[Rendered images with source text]
________________________
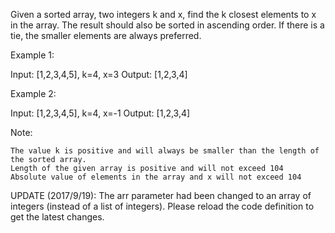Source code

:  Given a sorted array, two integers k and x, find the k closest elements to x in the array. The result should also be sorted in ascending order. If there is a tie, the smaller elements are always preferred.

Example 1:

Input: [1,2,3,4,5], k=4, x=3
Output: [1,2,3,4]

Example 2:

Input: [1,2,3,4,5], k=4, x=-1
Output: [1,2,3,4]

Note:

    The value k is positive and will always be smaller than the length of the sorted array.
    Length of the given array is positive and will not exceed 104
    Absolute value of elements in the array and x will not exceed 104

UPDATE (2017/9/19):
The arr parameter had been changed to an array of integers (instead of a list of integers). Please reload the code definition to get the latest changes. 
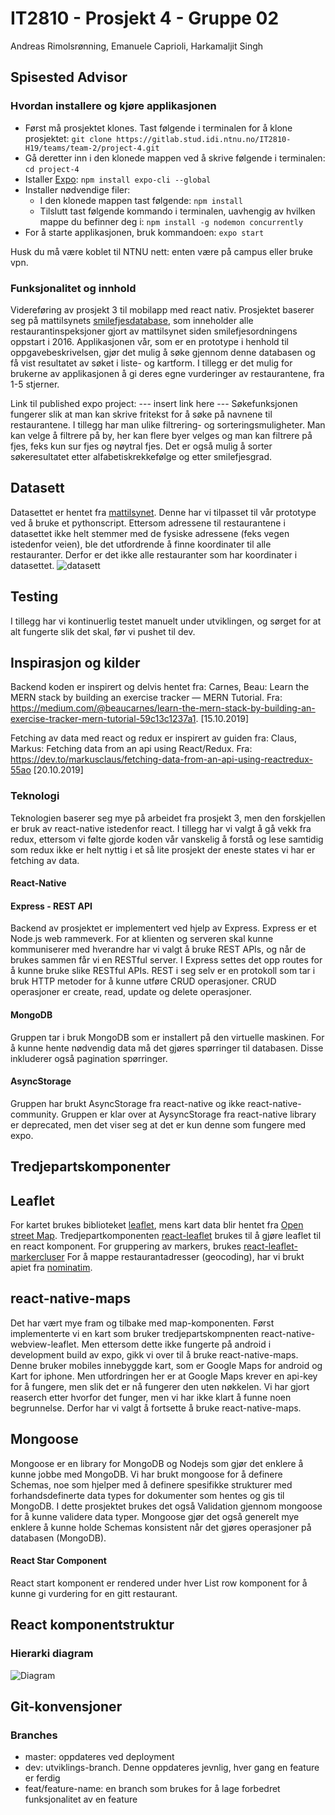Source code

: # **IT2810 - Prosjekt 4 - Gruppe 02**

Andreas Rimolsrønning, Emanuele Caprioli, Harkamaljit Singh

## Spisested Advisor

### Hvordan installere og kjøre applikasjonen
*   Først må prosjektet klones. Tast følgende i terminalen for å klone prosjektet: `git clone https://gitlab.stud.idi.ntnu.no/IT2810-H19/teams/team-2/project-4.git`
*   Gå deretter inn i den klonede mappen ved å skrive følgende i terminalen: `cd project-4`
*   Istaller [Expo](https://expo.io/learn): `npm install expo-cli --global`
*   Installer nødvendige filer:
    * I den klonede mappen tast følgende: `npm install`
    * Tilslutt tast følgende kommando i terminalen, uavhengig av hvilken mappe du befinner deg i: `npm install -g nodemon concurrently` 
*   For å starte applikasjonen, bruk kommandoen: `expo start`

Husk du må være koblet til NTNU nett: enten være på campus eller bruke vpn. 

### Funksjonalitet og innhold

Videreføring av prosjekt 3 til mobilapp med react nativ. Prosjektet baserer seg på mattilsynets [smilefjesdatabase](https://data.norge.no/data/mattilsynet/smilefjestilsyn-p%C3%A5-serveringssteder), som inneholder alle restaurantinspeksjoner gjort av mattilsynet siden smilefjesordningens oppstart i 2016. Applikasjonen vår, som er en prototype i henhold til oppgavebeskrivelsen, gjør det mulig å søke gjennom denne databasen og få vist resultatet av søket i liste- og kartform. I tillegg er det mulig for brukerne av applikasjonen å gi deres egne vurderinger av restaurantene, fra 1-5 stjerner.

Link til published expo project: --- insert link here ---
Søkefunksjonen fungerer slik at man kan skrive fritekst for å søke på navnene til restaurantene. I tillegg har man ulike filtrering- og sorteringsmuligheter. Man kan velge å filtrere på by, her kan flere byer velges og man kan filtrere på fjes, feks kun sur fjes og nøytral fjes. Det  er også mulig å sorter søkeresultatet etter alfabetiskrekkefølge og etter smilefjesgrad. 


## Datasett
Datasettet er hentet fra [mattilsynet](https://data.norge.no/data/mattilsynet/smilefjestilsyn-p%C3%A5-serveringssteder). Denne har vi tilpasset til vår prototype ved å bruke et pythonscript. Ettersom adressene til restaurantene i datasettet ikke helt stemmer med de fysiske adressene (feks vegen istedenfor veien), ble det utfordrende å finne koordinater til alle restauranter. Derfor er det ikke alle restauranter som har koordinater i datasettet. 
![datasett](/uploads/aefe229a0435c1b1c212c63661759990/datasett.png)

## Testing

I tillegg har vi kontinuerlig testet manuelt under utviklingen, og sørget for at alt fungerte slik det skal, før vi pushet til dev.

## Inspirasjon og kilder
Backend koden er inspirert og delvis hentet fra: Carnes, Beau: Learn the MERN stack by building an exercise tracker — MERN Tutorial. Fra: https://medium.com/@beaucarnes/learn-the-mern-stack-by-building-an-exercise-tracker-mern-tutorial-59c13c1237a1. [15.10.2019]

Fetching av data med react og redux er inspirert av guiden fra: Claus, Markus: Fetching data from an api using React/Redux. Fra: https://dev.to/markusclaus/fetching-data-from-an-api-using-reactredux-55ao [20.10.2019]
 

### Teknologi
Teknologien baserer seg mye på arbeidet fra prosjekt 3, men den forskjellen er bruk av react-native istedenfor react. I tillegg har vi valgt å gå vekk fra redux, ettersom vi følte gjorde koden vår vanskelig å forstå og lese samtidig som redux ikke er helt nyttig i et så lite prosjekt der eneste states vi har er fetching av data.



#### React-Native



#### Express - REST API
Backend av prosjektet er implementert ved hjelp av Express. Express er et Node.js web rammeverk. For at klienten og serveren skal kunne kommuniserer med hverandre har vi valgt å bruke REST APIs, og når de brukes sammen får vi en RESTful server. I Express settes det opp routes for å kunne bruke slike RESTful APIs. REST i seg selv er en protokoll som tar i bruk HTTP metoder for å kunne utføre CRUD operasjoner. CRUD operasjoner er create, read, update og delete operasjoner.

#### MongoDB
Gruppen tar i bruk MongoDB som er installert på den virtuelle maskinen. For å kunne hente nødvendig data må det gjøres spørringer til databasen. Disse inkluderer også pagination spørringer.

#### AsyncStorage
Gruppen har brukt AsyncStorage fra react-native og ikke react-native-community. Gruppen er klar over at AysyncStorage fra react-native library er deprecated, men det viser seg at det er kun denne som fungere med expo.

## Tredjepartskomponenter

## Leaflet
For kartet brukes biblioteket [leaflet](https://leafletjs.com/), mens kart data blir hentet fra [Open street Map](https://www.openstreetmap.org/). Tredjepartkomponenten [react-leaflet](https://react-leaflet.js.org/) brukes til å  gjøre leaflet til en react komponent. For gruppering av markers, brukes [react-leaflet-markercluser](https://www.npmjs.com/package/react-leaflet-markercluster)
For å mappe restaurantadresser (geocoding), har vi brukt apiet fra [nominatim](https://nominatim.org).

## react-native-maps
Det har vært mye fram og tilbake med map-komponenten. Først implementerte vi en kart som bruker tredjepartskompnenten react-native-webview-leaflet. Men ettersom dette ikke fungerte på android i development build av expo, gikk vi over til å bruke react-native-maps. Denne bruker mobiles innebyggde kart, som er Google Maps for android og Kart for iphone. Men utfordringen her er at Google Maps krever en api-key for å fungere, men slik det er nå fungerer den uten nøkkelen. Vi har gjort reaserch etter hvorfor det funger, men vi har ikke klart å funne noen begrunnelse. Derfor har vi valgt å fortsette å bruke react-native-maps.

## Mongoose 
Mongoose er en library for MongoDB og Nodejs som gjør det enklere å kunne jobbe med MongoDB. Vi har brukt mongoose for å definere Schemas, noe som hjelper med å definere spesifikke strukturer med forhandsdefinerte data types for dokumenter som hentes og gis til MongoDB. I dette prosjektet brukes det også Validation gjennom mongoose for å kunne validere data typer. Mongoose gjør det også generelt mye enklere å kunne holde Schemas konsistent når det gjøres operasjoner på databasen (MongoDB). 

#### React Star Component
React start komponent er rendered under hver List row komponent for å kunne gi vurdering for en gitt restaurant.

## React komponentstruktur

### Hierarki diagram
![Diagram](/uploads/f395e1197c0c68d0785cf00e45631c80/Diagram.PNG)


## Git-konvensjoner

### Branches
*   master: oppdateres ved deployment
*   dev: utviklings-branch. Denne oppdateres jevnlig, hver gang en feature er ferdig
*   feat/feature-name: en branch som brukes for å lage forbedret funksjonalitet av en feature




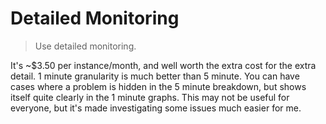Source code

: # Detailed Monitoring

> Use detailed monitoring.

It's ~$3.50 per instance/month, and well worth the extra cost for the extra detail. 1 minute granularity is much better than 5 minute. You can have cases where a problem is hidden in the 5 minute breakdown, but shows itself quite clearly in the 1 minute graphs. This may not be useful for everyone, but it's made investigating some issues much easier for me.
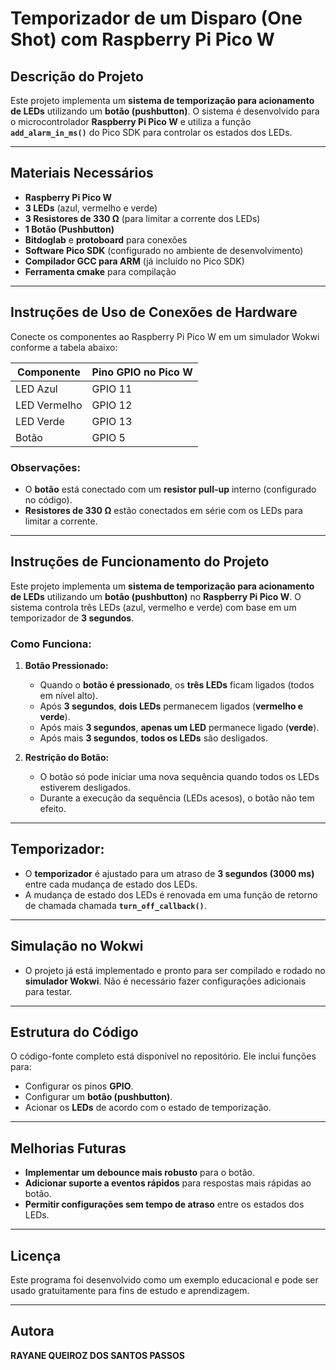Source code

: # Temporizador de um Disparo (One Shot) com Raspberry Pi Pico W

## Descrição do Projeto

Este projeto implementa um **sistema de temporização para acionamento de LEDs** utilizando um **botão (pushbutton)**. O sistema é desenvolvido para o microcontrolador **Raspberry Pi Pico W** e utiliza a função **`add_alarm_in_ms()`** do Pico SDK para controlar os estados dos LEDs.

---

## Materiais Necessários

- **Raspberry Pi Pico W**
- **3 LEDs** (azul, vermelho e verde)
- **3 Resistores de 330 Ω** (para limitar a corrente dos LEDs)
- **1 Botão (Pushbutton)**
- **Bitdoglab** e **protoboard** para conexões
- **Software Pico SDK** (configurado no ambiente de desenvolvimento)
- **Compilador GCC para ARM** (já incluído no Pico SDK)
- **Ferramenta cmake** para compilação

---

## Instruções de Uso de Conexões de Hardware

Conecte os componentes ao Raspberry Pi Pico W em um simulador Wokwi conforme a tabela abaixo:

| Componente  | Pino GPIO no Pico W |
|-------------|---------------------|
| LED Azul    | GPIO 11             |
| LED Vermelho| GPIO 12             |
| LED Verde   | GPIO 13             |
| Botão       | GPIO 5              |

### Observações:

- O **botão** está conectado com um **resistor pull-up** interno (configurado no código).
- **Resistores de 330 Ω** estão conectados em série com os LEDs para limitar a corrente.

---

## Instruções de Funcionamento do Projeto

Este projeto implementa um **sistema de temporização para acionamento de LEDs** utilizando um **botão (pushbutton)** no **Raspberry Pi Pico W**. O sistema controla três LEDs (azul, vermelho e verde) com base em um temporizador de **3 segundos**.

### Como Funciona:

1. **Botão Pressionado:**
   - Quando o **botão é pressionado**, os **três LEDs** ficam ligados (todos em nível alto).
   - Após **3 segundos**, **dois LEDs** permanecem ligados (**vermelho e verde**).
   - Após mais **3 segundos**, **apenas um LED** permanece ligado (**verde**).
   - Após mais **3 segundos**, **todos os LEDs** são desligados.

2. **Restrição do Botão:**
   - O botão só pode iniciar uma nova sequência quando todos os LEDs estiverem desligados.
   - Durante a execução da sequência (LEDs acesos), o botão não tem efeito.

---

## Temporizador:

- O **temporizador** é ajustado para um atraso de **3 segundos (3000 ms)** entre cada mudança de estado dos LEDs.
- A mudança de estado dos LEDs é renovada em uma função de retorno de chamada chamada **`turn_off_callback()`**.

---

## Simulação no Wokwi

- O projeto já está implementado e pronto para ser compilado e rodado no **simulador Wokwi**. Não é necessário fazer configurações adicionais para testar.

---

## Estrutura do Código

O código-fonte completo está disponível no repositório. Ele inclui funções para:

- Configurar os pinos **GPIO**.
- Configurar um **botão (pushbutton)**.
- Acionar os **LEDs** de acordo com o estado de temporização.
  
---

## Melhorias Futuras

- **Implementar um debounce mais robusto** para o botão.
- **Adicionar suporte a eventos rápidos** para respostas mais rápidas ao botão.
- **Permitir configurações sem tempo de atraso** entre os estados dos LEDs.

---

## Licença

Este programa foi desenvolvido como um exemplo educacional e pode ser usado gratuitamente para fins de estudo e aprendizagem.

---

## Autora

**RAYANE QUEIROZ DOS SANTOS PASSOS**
________________________
*Task prompt*. Could you return exactly the lines above from the line with "- **Raspberry Pi Pico W**" to the line with "Conecte os componentes", both included, and nothing else?

*Task output*.
- **Raspberry Pi Pico W**
- **3 LEDs** (azul, vermelho e verde)
- **3 Resistores de 330 Ω** (para limitar a corrente dos LEDs)
- **1 Botão (Pushbutton)**
- **Bitdoglab** e **protoboard** para conexões
- **Software Pico SDK** (configurado no ambiente de desenvolvimento)
- **Compilador GCC para ARM** (já incluído no Pico SDK)
- **Ferramenta cmake** para compilação

---

## Instruções de Uso de Conexões de Hardware

Conecte os componentes ao Raspberry Pi Pico W em um simulador Wokwi conforme a tabela abaixo:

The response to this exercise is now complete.